Dynkin system

Let $\\Omega$ be a set, and $\\mathcal{P}(\\Omega)$ be the power set of $\\Omega$ . A Dynkin system on $\\Omega$ is a set $\\mathcal{D}\\subset\\mathcal{P}(\\Omega)$ such that

1.
$\\Omega\\in\\mathcal{D}$
2.
$A,B\\in\\mathcal{D}\\text{ and }A\\subset B\\Rightarrow B\\setminus A\\in\\mathcal{D}$
3.
$A_{n}\\in\\mathcal{D},\\ A_{n}\\subset A_{n+1},\\ n\\geq 1\\Rightarrow\\bigcup_{k=1}^{%\\infty}A_{k}\\in\\mathcal{D}$ .

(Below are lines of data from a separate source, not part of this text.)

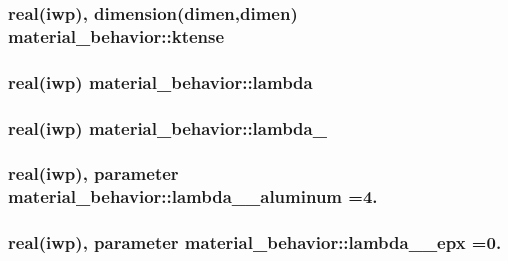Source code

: \subsubsection[{ktense}]{\setlength{\rightskip}{0pt plus 5cm}real(iwp), dimension(dimen,dimen) material\+\_\+behavior\+::ktense}\label{classmaterial__behavior_ad71dfe377781d970157d3ff0d60053b3}
\hypertarget{classmaterial__behavior_a29961cc059e7a441ade63d17635929e3}{}
\subsubsection[{lambda}]{\setlength{\rightskip}{0pt plus 5cm}real(iwp) material\+\_\+behavior\+::lambda}\label{classmaterial__behavior_a29961cc059e7a441ade63d17635929e3}
\hypertarget{classmaterial__behavior_a14638f0398619753351d332fbcfa685e}{}
\subsubsection[{lambda\+\_\+01}]{\setlength{\rightskip}{0pt plus 5cm}real(iwp) material\+\_\+behavior\+::lambda\+\_}\label{classmaterial__behavior_a14638f0398619753351d332fbcfa685e}
\hypertarget{classmaterial__behavior_ab44dd2aa265378e895e462fde60b65c5}{}
\subsubsection[{lambda\+\_\+01\+\_\+aluminum}]{\setlength{\rightskip}{0pt plus 5cm}real(iwp), parameter material\+\_\+behavior\+::lambda\+\_\+\_\+aluminum =4.}\label{classmaterial__behavior_ab44dd2aa265378e895e462fde60b65c5}
\hypertarget{classmaterial__behavior_a3884ad39ef0fb43d355789acc29c8c1a}{}
\subsubsection[{lambda\+\_\+01\+\_\+epx}]{\setlength{\rightskip}{0pt plus 5cm}real(iwp), parameter material\+\_\+behavior\+::lambda\+\_\+\_\+epx =0.}\label{classmaterial__behavior_a3884ad39ef0fb43d355789acc29c8c1a}
\hypertarget{classmaterial__behavior_a211dd81ae27709e6027a897a00bc94f8}{}
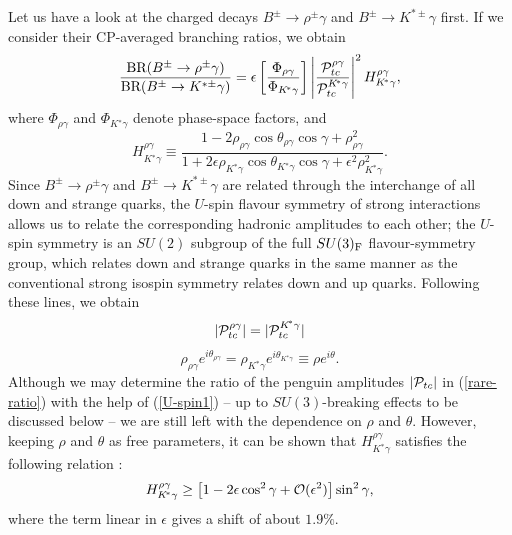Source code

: \documentclass[11pt]{cernrep}
\begin{document}
Let us have a look at the charged decays $B^\pm \to \rho^{\pm} \gamma$ 
and $B^\pm \to K^{\ast\pm} \gamma$ first. If we consider their 
CP-averaged branching ratios, we obtain
\begin{equation}\label{rare-ratio}
\frac{\mbox{BR}(B^\pm \to \rho^{\pm} 
\gamma)}{\mbox{BR}(B^\pm \to K^{\ast\pm} \gamma)}=\epsilon
\left[\frac{\Phi_{\rho\gamma}}{\Phi_{K\!^\ast\gamma}}\right]
\left|\frac{{\cal P}_{tc}^{\rho\gamma}}{{\cal P}_{tc}^{K\!^\ast\gamma}}
\right|^2 H^{\rho\gamma}_{K\!^\ast\gamma},
\end{equation}
where $\Phi_{\rho\gamma}$ and $\Phi_{K\!^\ast\gamma}$ denote phase-space 
factors, and 
\begin{equation}
H^{\rho\gamma}_{K\!^\ast\gamma}\equiv
\frac{1-2\rho_{\rho\gamma}\cos\theta_{\rho\gamma}\cos\gamma+
\rho_{\rho\gamma}^2}{1+2\epsilon\rho_{K\!^\ast\gamma}
\cos\theta_{K\!^\ast\gamma}
\cos\gamma+\epsilon^2\rho_{K\!^\ast\gamma}^2}.
\end{equation}
Since $B^\pm \to \rho^{\pm} \gamma$ and $B^\pm \to K^{\ast\pm} \gamma$ 
are related through the interchange of all down and strange quarks, 
the $U$-spin flavour symmetry of strong interactions allows us to relate 
the corresponding hadronic amplitudes to each other; the $U$-spin
symmetry is an $SU(2)$ subgroup of the full $SU(3)_{\rm F}$ flavour-symmetry
group, which relates down and strange quarks in the same manner as the 
conventional strong isospin symmetry relates down and up quarks. Following 
these lines, we obtain
\begin{equation}\label{U-spin1}
|{\cal P}_{tc}^{\rho\gamma}|=|{\cal P}_{tc}^{K\!^\ast\gamma}|
\end{equation}
\begin{equation}\label{U-spin2}
\rho_{\rho\gamma}e^{i\theta_{\rho\gamma}}=
\rho_{K\!^\ast\gamma}e^{i\theta_{K\!^\ast\gamma}}\equiv
\rho e^{i\theta}.
\end{equation}
Although we may determine the ratio of the penguin amplitudes 
$|{\cal P}_{tc}|$ in (\ref{rare-ratio}) with the help of  (\ref{U-spin1}) -- up to 
$SU(3)$-breaking effects to be discussed below -- we are still left
with the dependence on $\rho$ and $\theta$. However, keeping $\rho$ 
and $\theta$ as free parameters, it can be shown that
$H^{\rho\gamma}_{K\!^\ast\gamma}$ satisfies the following relation \cite{FR2}:
\begin{equation}\label{H-bound}
H^{\rho\gamma}_{K\!^\ast\gamma}\geq \left[1-2\epsilon
\cos^2\gamma+{\cal O}(\epsilon^2)\right]\sin^2\gamma,
\end{equation}
where the term linear in $\epsilon$ gives a shift of about $1.9\%$. 
\end{document}
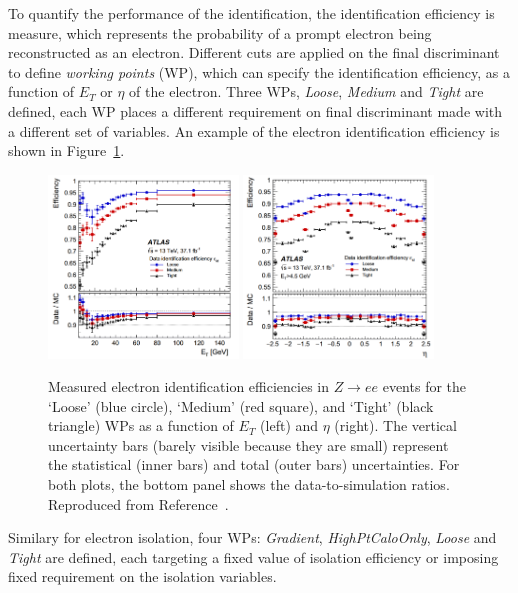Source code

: To quantify the performance of the identification, 
the identification efficiency is measure, which represents the probability of
a prompt electron being reconstructed as an electron.
Different cuts are applied on the final discriminant
to define \textit{working points} (WP), which can specify 
the identification efficiency, as a function of $E_T$ or $\eta$ of the electron. 
Three WPs, \textit{Loose}, \textit{Medium} and \textit{Tight} are defined, 
each WP places a different requirement on final discriminant 
made with a different set of variables. 
An example of the electron identification efficiency 
is shown in Figure~\ref{fig:electron_ID}.
\begin{figure}[bht]
    \begin{centering}	
    \includegraphics[width=0.45\textwidth]{Reconstruction/plots/electrond_ID1.png}
    \includegraphics[width=0.45\textwidth]{Reconstruction/plots/electrond_ID2.png}
    \caption{Measured electron identification efficiencies in $Z \rightarrow ee$
    events for the `Loose' (blue circle), `Medium' (red square), 
    and `Tight' (black triangle) WPs as a function of $E_T$ (left) and $\eta$ (right). 
    The vertical uncertainty bars (barely visible because they are small) 
    represent the statistical (inner bars) and total (outer bars) uncertainties. 
    For both plots, the bottom panel shows the data-to-simulation
    ratios. Reproduced from Reference~\cite{PERF-2017-01}.}
    \label{fig:electron_ID}
    \end{centering}
\end{figure}
Similary for electron isolation, 
four WPs: \textit{Gradient}, \textit{HighPtCaloOnly}, \textit{Loose} and \textit{Tight} 
are defined, each targeting a fixed value of isolation efficiency
or imposing fixed requirement on the isolation variables. 

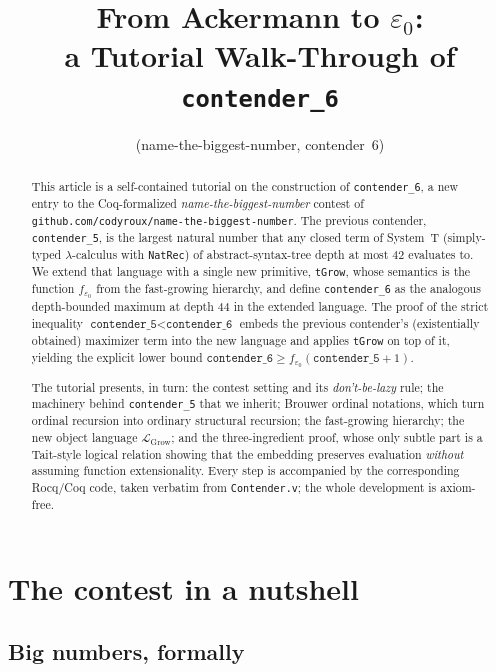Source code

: \documentclass[11pt,a4paper]{article}
\title{From Ackermann to $\varepsilon_0$:\\
       a Tutorial Walk-Through of \texttt{contender\_6}}
\author{(name-the-biggest-number, contender~6)}
\date{}
\theoremstyle{plain}
\theoremstyle{definition}
\theoremstyle{remark}
\begin{document}
\maketitle
\thispagestyle{empty}

\begin{abstract}
\noindent
This article is a self-contained tutorial on the construction of
\texttt{contender\_6}, a new entry to the Coq-formalized
\emph{name-the-biggest-number} contest of
\texttt{github.com/codyroux/name-the-biggest-number}.  The previous
contender, \texttt{contender\_5}, is the largest natural number that any
closed term of System~T (simply-typed $\lambda$-calculus with
\texttt{NatRec}) of abstract-syntax-tree depth at most $42$ evaluates to.
We extend that language with a single new primitive, \texttt{tGrow},
whose semantics is the function $f_{\varepsilon_0}$ from the fast-growing
hierarchy, and define \texttt{contender\_6} as the analogous depth-bounded
maximum at depth $44$ in the extended language.  The proof of the strict
inequality $\texttt{contender\_5} < \texttt{contender\_6}$ embeds the
previous contender's (existentially obtained) maximizer term into the
new language and applies \texttt{tGrow} on top of it, yielding the
explicit lower bound
$\texttt{contender\_6} \geq f_{\varepsilon_0}(\texttt{contender\_5}+1)$.

The tutorial presents, in turn: the contest setting and its
\emph{don't-be-lazy} rule; the machinery behind \texttt{contender\_5}
that we inherit; Brouwer ordinal notations, which turn ordinal
recursion into ordinary structural recursion; the fast-growing
hierarchy; the new object language $\mathcal{L}_{\textrm{Grow}}$; and
the three-ingredient proof, whose only subtle part is a Tait-style
logical relation showing that the embedding preserves evaluation
\emph{without} assuming function extensionality.  Every step is
accompanied by the corresponding Rocq/Coq code, taken verbatim from
\texttt{Contender.v}; the whole development is axiom-free.
\end{abstract}

\tableofcontents
\newpage

\section{The contest in a nutshell}

\subsection{Big numbers, formally}
\end{document}
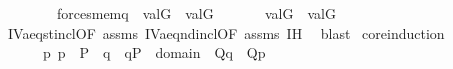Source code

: \begin{isabellebody}
\ \ \ \ \ \ \ \ {\isacharparenleft}{\kern0pt}forces{\isacharunderscore}{\kern0pt}mem{\isacharparenleft}{\kern0pt}q{\isacharcomma}{\kern0pt}{\isasymsigma}{\isacharcomma}{\kern0pt}{\isasymtheta}{\isacharparenright}{\kern0pt}\ {\isasymlongrightarrow}\ val{\isacharparenleft}{\kern0pt}G{\isacharcomma}{\kern0pt}{\isasymsigma}{\isacharparenright}{\kern0pt}\ {\isasymin}\ val{\isacharparenleft}{\kern0pt}G{\isacharcomma}{\kern0pt}{\isasymtheta}{\isacharparenright}{\kern0pt}{\isacharparenright}{\kern0pt}{\isachardoublequoteclose}\isanewline
\ \ \isanewline
\ \ \ \ {\isachardoublequoteopen}val{\isacharparenleft}{\kern0pt}G{\isacharcomma}{\kern0pt}{\isasymtau}{\isacharparenright}{\kern0pt}\ {\isacharequal}{\kern0pt}\ val{\isacharparenleft}{\kern0pt}G{\isacharcomma}{\kern0pt}{\isasymtheta}{\isacharparenright}{\kern0pt}{\isachardoublequoteclose}\isanewline
%
\isadelimproof
\ \ %
\endisadelimproof
%
\isatagproof
{}\isamarkupfalse%
\ IV{}{}{}a{\isacharunderscore}{\kern0pt}eq{\isacharunderscore}{\kern0pt}{}st{\isacharunderscore}{\kern0pt}incl{\isacharbrackleft}{\kern0pt}OF\ assms{\isacharbrackright}{\kern0pt}\ IV{}{}{}a{\isacharunderscore}{\kern0pt}eq{\isacharunderscore}{\kern0pt}{}nd{\isacharunderscore}{\kern0pt}incl{\isacharbrackleft}{\kern0pt}OF\ assms{\isacharbrackright}{\kern0pt}\ IH\ \isamarkupfalse%
\ blast%
\endisatagproof
{\isafoldproof}%
%
\isadelimproof
%
\endisadelimproof
%
\isadelimdocument
%
\endisadelimdocument
%
\isatagdocument
%
\isamarkuptrue%
%
\endisatagdocument
{\isafolddocument}%
%
\isadelimdocument
%
\endisadelimdocument
{}\isamarkupfalse%
\ core{\isacharunderscore}{\kern0pt}induction{\isacharcolon}{\kern0pt}\isanewline
\ \ \isanewline
\ \ \ \ {\isachardoublequoteopen}{\isasymAnd}{\isasymtau}\ {\isasymtheta}\ p{\isachardot}{\kern0pt}\ p\ {\isasymin}\ P\ {\isasymLongrightarrow}\ {\isasymlbrakk}{\isasymAnd}q\ {\isasymsigma}{\isachardot}{\kern0pt}\ {\isasymlbrakk}q{\isasymin}P\ {\isacharsemicolon}{\kern0pt}\ {\isasymsigma}{\isasymin}domain{\isacharparenleft}{\kern0pt}{\isasymtheta}{\isacharparenright}{\kern0pt}{\isasymrbrakk}\ {\isasymLongrightarrow}\ Q{\isacharparenleft}{\kern0pt}{}{\isacharcomma}{\kern0pt}{\isasymtau}{\isacharcomma}{\kern0pt}{\isasymsigma}{\isacharcomma}{\kern0pt}q{\isacharparenright}{\kern0pt}{\isasymrbrakk}\ {\isasymLongrightarrow}\ Q{\isacharparenleft}{\kern0pt}{}{\isacharcomma}{\kern0pt}{\isasymtau}{\isacharcomma}{\kern0pt}{\isasymtheta}{\isacharcomma}{\kern0pt}p{\isacharparenright}{\kern0pt}{\isachardoublequoteclose}\isanewline

\end{isabellebody}

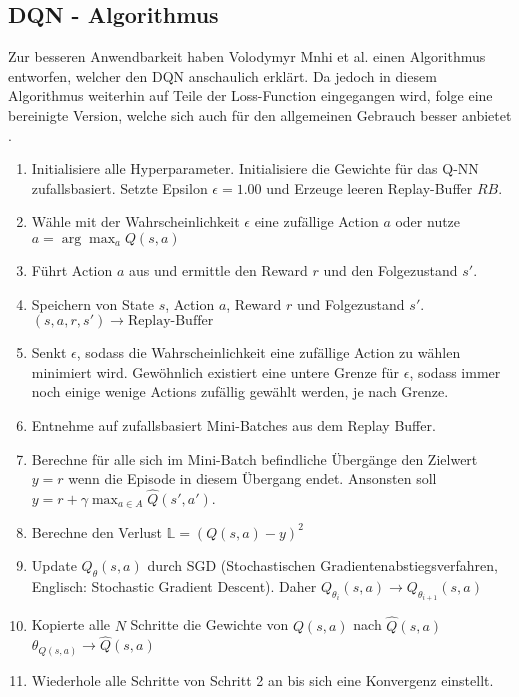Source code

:\subsection{DQN - Algorithmus} \label{alg:DQN}
Zur besseren Anwendbarkeit haben Volodymyr Mnhi et al. einen Algorithmus entworfen, welcher den DQN anschaulich erklärt. Da jedoch in diesem Algorithmus weiterhin auf Teile der Loss-Function eingegangen wird, folge eine bereinigte Version, welche sich auch für den allgemeinen Gebrauch besser anbietet \cite[S. 149 f.]{DRL_Lapan}.
\begin{enumerate} 
	\item Initialisiere alle Hyperparameter. Initialisiere die Gewichte für das Q-NN zufallsbasiert. Setzte Epsilon $\epsilon = 1.00$ und Erzeuge leeren Replay-Buffer $RB$.
	\item Wähle mit der Wahrscheinlichkeit $\epsilon$  eine zufällige Action $a$ oder nutze $a = \arg\max_{a} Q(s,a)$
	\item Führt Action $a$ aus und ermittle den Reward $r$ und den Folgezustand $s'$.
	\item Speichern von State $s$, Action $a$, Reward $r$ und Folgezustand $s'$. $(s,a,r,s') \longrightarrow \text{Replay-Buffer}$
	\item Senkt $\epsilon$, sodass die Wahrscheinlichkeit eine zufällige Action zu wählen minimiert wird. Gewöhnlich existiert eine untere Grenze für $\epsilon$, sodass immer noch einige wenige Actions zufällig gewählt werden, je nach Grenze.
	\item Entnehme auf zufallsbasiert Mini-Batches aus dem Replay Buffer.
	\item Berechne für alle sich im Mini-Batch befindliche Übergänge den Zielwert $y = r$ wenn die Episode in diesem Übergang endet. Ansonsten soll $y = r + \gamma \max_{a \in A}\hat{Q}(s',a')$.
	\item Berechne den Verlust $\mathbb{L} = (Q(s,a) - y)^2$
	\item Update $Q_\theta(s,a)$ durch SGD (Stochastischen Gradientenabstiegsverfahren, Englisch: Stochastic Gradient Descent). Daher $Q_{\theta_{i}}(s,a) \longrightarrow Q_{\theta_{i+1}}(s,a)$
	\item Kopierte alle $N$ Schritte die Gewichte von $Q(s,a)$ nach $\hat{Q}(s,a)$ $\theta_{Q(s,a)} \longrightarrow \hat{Q}(s,a)$
	\item Wiederhole alle Schritte von Schritt 2 an bis sich eine Konvergenz einstellt.
\end{enumerate}
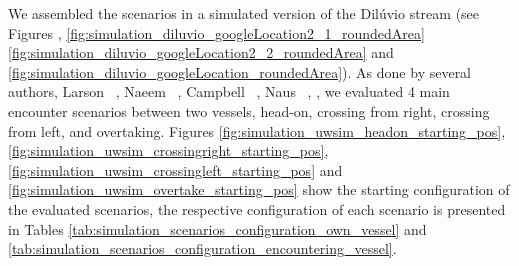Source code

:      We assembled the scenarios in a simulated version of the Dilúvio stream (see Figures , \ref{fig:simulation_diluvio_googleLocation2_1_roundedArea} \ref{fig:simulation_diluvio_googleLocation2_2_roundedArea} and \ref{fig:simulation_diluvio_googleLocation_roundedArea}). As done by several authors, \eg{} Larson \etal{} ~\cite{Larson2006Autonomous}, Naeem \etal{} ~\cite{Naeem2012COLREGS}, Campbell \etal{} ~\cite{Campbell2013Automatic}, Naus ~\cite{Naus2013Idea}, \etc{}, we evaluated 4 main encounter scenarios between two vessels, head-on, crossing from right, crossing from left, and overtaking. Figures \ref{fig:simulation_uwsim_headon_starting_pos}, \ref{fig:simulation_uwsim_crossingright_starting_pos}, \ref{fig:simulation_uwsim_crossingleft_starting_pos} and \ref{fig:simulation_uwsim_overtake_starting_pos} show the starting configuration of the evaluated scenarios, the respective configuration of each scenario is presented in Tables \ref{tab:simulation_scenarios_configuration_own_vessel} and \ref{tab:simulation_scenarios_configuration_encountering_vessel}.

Let $F\\subset\\mathcal{P}(\\Omega)$ , and consider

\\Gamma=\\{X:X\\subset\\mathcal{P}(\\Omega)\\text{ is a Dynkin system and }F\\subset X\\}.

(1)

We define the intersection of all the Dynkin systems containing $F$ as

\\mathcal{D}(F):=\\bigcap_{X\\in\\Gamma}X

(2)

One can easily verify that $\\mathcal{D}(F)$ is itself a Dynkin system and that it contains $F$ . We call $\\mathcal{D}(F)$ the Dynkin system generated by $F$ . It is the “smallest” Dynkin system containing $F$ .

A Dynkin system which is also $\\pi$ -system (http://planetmath.org/PiSystem) is a $\\sigma$ -algebra (http://planetmath.org/SigmaAlgebra).